• [What this task involves] Locate the line that contains "This implementation provides" in the entries below, then repeat it and every following line through the line that contains "### Overview", exactly, and no others.

• [Dataset excerpts]

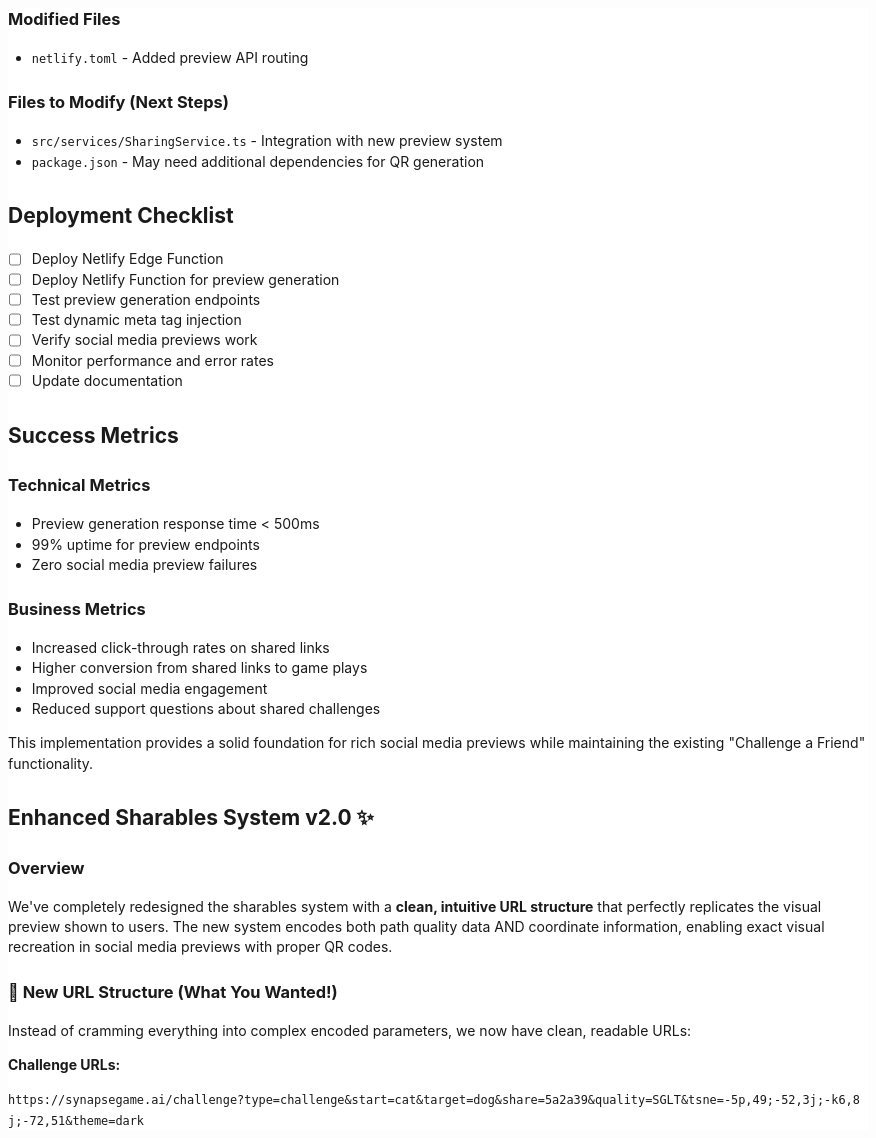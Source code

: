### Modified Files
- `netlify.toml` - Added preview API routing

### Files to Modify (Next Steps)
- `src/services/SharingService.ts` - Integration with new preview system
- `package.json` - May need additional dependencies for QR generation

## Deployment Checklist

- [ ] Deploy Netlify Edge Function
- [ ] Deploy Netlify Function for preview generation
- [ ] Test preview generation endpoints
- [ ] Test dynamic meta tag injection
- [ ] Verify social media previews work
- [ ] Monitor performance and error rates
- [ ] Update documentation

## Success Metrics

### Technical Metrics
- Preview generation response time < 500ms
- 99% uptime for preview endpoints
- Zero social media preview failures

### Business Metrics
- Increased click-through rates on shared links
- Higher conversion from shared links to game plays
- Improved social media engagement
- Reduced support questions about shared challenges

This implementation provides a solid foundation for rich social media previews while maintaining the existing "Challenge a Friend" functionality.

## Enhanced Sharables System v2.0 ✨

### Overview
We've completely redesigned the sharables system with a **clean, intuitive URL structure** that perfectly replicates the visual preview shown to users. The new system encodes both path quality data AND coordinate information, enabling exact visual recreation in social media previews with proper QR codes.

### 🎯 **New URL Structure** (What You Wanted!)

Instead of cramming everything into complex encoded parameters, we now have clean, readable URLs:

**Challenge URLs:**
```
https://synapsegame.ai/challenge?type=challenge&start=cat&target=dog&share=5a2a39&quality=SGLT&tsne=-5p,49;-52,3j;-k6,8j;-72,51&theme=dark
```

==

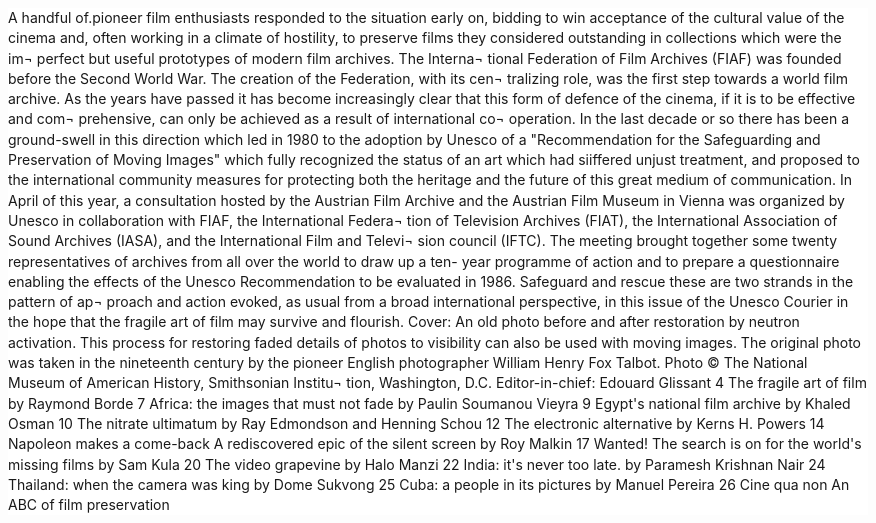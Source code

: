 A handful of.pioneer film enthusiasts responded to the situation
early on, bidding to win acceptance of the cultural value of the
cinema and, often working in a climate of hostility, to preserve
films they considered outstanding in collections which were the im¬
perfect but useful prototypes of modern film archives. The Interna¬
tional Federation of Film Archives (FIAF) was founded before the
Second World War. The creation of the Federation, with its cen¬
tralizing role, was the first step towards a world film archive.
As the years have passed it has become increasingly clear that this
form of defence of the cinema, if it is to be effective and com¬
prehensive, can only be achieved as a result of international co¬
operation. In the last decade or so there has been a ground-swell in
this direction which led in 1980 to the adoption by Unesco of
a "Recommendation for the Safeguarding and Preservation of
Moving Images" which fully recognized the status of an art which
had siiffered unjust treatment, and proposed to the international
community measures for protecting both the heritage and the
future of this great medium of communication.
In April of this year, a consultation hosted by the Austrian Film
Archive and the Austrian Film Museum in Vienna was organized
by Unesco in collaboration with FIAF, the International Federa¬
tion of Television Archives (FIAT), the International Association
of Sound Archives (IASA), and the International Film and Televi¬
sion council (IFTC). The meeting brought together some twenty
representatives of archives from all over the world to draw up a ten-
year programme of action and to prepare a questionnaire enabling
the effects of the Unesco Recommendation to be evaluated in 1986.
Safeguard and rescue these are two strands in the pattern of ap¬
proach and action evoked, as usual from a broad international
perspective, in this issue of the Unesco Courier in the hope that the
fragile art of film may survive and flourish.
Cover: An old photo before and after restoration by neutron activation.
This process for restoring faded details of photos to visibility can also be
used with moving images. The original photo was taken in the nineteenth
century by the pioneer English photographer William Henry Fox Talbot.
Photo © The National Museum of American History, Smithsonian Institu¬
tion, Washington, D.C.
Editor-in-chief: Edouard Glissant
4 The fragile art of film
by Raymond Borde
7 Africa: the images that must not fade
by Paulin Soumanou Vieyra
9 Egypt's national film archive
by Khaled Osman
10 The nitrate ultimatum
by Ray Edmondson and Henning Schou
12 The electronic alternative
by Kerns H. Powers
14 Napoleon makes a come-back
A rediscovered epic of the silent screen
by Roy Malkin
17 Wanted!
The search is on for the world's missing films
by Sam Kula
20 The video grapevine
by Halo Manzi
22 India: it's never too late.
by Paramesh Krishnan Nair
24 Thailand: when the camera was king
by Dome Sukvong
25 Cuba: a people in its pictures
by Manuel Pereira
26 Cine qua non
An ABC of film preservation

--

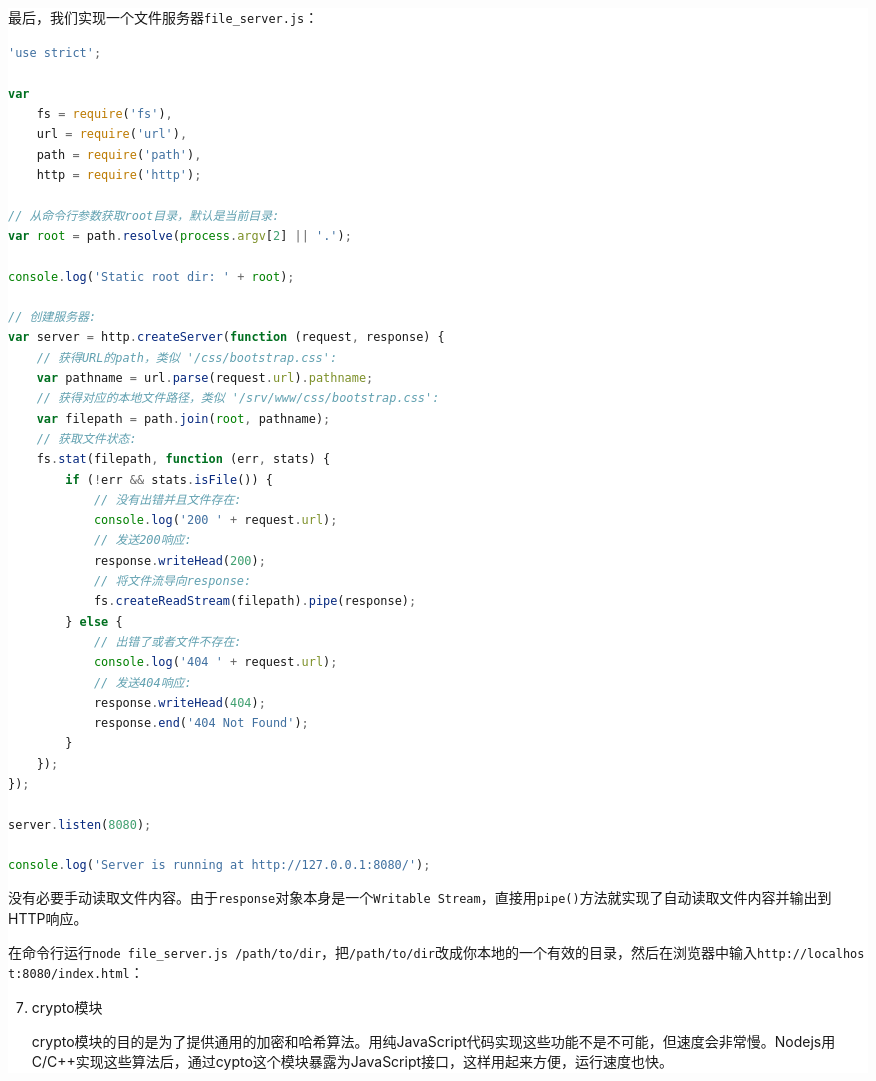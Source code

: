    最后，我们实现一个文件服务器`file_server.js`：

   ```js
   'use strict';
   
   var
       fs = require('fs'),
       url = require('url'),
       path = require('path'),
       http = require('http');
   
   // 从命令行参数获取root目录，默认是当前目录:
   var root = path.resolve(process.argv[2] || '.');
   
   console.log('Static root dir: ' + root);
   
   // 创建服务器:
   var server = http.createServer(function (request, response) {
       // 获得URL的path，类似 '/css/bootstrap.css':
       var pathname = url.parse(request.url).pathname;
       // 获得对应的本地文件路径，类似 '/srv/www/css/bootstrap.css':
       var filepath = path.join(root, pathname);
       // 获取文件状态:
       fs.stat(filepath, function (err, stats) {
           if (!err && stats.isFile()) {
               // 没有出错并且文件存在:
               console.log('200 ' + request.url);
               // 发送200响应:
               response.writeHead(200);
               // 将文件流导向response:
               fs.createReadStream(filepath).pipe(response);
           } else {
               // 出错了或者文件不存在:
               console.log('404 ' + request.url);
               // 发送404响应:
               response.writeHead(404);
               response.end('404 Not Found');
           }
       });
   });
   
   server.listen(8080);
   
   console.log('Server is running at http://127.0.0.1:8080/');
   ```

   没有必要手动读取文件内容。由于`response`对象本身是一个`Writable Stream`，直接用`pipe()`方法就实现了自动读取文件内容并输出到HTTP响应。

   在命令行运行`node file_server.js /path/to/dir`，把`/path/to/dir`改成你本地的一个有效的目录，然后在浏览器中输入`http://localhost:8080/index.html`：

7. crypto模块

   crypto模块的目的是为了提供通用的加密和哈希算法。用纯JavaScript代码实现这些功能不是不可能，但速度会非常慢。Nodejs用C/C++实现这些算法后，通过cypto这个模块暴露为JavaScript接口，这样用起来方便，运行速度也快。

• [Task result]
This implementation provides a solid foundation for rich social media previews while maintaining the existing "Challenge a Friend" functionality.

## Enhanced Sharables System v2.0 ✨

### Overview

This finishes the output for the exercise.